On the inherent data fitting problems encountered in modeling retention behavior of analytes with dual retention mechanism

Some valuable insights have been obtained in the inherent fitting problems when trying to predict the retention time of complex, multi-modal retention modes such as encountered in HILIC and SFC. In this study, we used mathematical models with known input parameters to generate different sets of numerical test curves representative for systems exhibiting a complex, non-LSS dual retention behavior. Subsequently, we tried to fit these data sets using some popular (non-linear) literature models. Even in cases where a physical fitting model exists (e.g., the mixed model in case of pure additive adsorptive and partitioning retention), the fitting quality can only be expected to be relatively good (prediction errors expressed in terms of a normalized resolution error ɛRs) when carefully selecting the scouting runs and the appropriate starting values for the fitting algorithm. The latter can best be done using a comprehensive grid search scanning a wide range of different starting values. This becomes even more important when no good physical model is available and one has to use a non-physical fitting model, such as the empirical Neue-model.

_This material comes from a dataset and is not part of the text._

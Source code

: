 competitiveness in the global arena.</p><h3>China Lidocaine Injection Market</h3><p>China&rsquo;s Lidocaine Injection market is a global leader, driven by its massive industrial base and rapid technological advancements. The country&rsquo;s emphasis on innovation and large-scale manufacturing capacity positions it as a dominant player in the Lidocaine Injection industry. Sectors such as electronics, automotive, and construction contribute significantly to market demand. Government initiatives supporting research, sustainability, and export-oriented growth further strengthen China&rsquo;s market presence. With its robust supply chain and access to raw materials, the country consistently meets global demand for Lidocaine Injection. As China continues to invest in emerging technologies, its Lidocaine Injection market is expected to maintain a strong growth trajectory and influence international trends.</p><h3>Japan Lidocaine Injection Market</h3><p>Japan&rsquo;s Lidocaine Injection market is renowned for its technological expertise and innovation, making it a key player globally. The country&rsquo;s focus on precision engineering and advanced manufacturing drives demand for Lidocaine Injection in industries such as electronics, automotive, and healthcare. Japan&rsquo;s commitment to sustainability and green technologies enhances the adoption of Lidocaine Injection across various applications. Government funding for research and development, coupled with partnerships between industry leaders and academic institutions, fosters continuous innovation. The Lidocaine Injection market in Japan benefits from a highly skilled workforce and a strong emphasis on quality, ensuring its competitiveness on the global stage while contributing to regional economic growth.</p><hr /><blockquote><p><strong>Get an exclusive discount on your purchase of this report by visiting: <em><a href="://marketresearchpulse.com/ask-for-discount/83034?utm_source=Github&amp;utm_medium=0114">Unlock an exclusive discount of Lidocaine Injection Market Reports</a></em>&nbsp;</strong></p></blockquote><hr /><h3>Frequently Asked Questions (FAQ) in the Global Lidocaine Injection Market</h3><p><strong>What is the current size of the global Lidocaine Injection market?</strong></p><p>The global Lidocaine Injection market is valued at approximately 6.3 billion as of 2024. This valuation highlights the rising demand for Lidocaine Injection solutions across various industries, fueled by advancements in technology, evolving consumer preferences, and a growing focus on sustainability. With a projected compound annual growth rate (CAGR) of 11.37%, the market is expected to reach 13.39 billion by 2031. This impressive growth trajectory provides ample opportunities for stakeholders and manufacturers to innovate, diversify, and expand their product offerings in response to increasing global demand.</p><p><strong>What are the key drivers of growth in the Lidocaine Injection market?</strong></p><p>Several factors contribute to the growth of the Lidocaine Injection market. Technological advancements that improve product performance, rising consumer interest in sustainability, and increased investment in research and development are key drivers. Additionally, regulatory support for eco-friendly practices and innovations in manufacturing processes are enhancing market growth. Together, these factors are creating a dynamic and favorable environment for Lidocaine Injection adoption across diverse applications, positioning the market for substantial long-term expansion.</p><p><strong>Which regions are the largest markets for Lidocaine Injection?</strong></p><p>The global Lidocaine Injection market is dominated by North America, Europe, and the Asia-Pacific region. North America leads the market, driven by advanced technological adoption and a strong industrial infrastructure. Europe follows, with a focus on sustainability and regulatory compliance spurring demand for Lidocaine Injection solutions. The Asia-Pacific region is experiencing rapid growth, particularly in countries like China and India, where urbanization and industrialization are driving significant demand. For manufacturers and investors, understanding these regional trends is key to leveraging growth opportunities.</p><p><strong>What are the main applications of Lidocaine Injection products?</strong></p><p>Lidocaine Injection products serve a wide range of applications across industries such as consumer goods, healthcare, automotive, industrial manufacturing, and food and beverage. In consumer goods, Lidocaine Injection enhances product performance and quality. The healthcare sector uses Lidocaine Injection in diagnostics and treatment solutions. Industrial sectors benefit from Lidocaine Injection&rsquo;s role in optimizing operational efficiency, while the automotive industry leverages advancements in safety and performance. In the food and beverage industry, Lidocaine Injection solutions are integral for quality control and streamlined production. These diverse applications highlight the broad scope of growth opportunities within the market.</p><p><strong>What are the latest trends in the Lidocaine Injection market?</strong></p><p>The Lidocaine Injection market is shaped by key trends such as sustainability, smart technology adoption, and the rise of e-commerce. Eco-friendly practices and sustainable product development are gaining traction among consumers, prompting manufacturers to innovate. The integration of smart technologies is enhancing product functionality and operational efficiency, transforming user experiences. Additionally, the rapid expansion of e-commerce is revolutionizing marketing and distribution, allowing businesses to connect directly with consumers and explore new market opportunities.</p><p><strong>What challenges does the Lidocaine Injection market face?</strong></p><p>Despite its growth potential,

The use of higher-order models is found to be quasi indispensable to keep the prediction errors on the order of some ΔRs = 0.05. Also, the choice of the scouting runs becomes even more important using these higher-order models. For highly retained compounds we recommend using scouting runs with long tG/t0-values or to include a run with a higher fraction of eluting solvent at the start of the gradient. When trying to predict gradient retention, errors with which the isocratic retention behavior is fitted are much less important for high retention factors k than errors made in the range of k near the one at the point of elution. The results obtained with a so-called segmented Neue-model (containing 7 parameters) were less good and thus practically not interesting (because of the high number of initial runs).